Inhibition of voiding is done with a third peripheral nerve called the hypogastric nerve that originates from the T11-L2 region in the spinal cord (Figure 2). The branches of this sympathic nerve innervate the bladder dome and bladder neck and use predominantly norepinephrine (noradrenalin) as a neurotransmitter. In the bladder dome, it activates β3-receptors that inhibit detrusor contractions (thereby inhibiting cholinergic activation). In the bladder neck, it does the opposite and activates α1-receptors that contract the striated muscles of the internal sphincter. Both β3- and α1-receptors are used for pharmacological therapy (Figure 2). β3-agonists relax the detrusor, and α1-receptor antagonists are used to relax the proximal urethra (bladder neck) in outflow obstruction patients.

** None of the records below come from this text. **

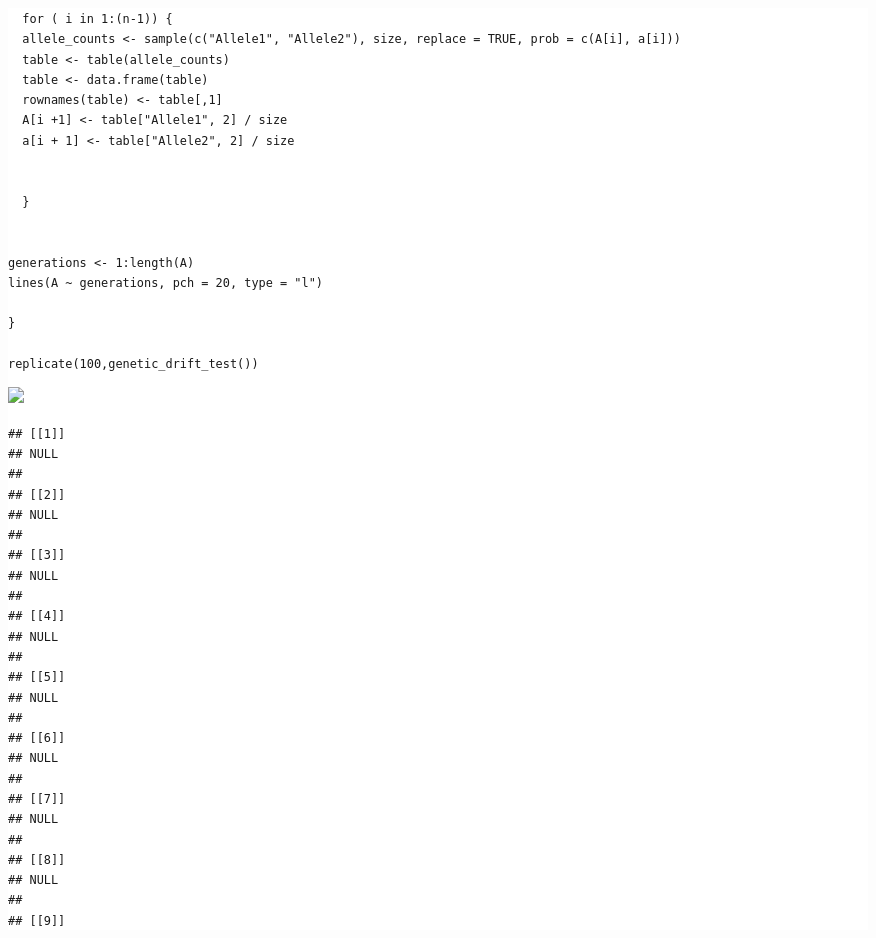       
      for ( i in 1:(n-1)) {
      allele_counts <- sample(c("Allele1", "Allele2"), size, replace = TRUE, prob = c(A[i], a[i]))
      table <- table(allele_counts)
      table <- data.frame(table)
      rownames(table) <- table[,1]
      A[i +1] <- table["Allele1", 2] / size 
      a[i + 1] <- table["Allele2", 2] / size 
      

      }

      
    generations <- 1:length(A)
    lines(A ~ generations, pch = 20, type = "l")

    }

    replicate(100,genetic_drift_test())

![](DH_BIO720_DEC3_BetterCopy__files/figure-markdown_strict/unnamed-chunk-4-1.png)

    ## [[1]]
    ## NULL
    ## 
    ## [[2]]
    ## NULL
    ## 
    ## [[3]]
    ## NULL
    ## 
    ## [[4]]
    ## NULL
    ## 
    ## [[5]]
    ## NULL
    ## 
    ## [[6]]
    ## NULL
    ## 
    ## [[7]]
    ## NULL
    ## 
    ## [[8]]
    ## NULL
    ## 
    ## [[9]]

The central neural control for storage and voiding is located in the brain stem, where lies the periaqueductal gray (PAG) and pontine micturition center (PMC). The PMC is inactive in the storage phase during which the bladder sacral efferents are inhibited, resulting a relaxed detrusor, combined with a contraction of the bladder neck and EUS.¹¹ The PAG receives afferent information from the lower urinary tract and further communicates with the higher brain centers including the forebrain. The PAG is the site that the central nervous system targets to initiate voiding (Figure 2). When afferent signals in the PAG reach a certain threshold and there is permission to void (implying no inhibition from higher brain centers), it activates the PMC to initiate voiding reflexes.

During storage and voiding, bladder and sphincter coordination is based on reflex mechanisms.^1,3 Two normal reflexes are active in the storage phase. The storage reflex includes the hypogastric nerve to initiate smooth muscle fiber contraction in the bladder neck and inhibits detrusor smooth muscle activation by the sacral efferent nerves. The second reflex is the guarding reflex. This sacral reflex increases sphincter tonus during sudden abdominal pressure increases to maintain continence.¹² The spinobulbospinal or somatic micturition reflex is a voiding reflex. This reflex is activated at start of a void and is maintained throughout voiding and works by 1) inhibiting the guarding reflex, 2) coordinating the voiding contraction of the detrusor and 3) relaxing the bladder outlet.¹¹ The spinobulbospinal reflex is triggered by afferent firing due to flow in the urethra and the voiding contraction of the bladder. The PMC plays the central role in initiating and maintaining this reflex. Besides these normal reflexes, neurologic disease or inflammation can cause pathologic or noxious reflexes that decrease the inhibitory control of the bladder.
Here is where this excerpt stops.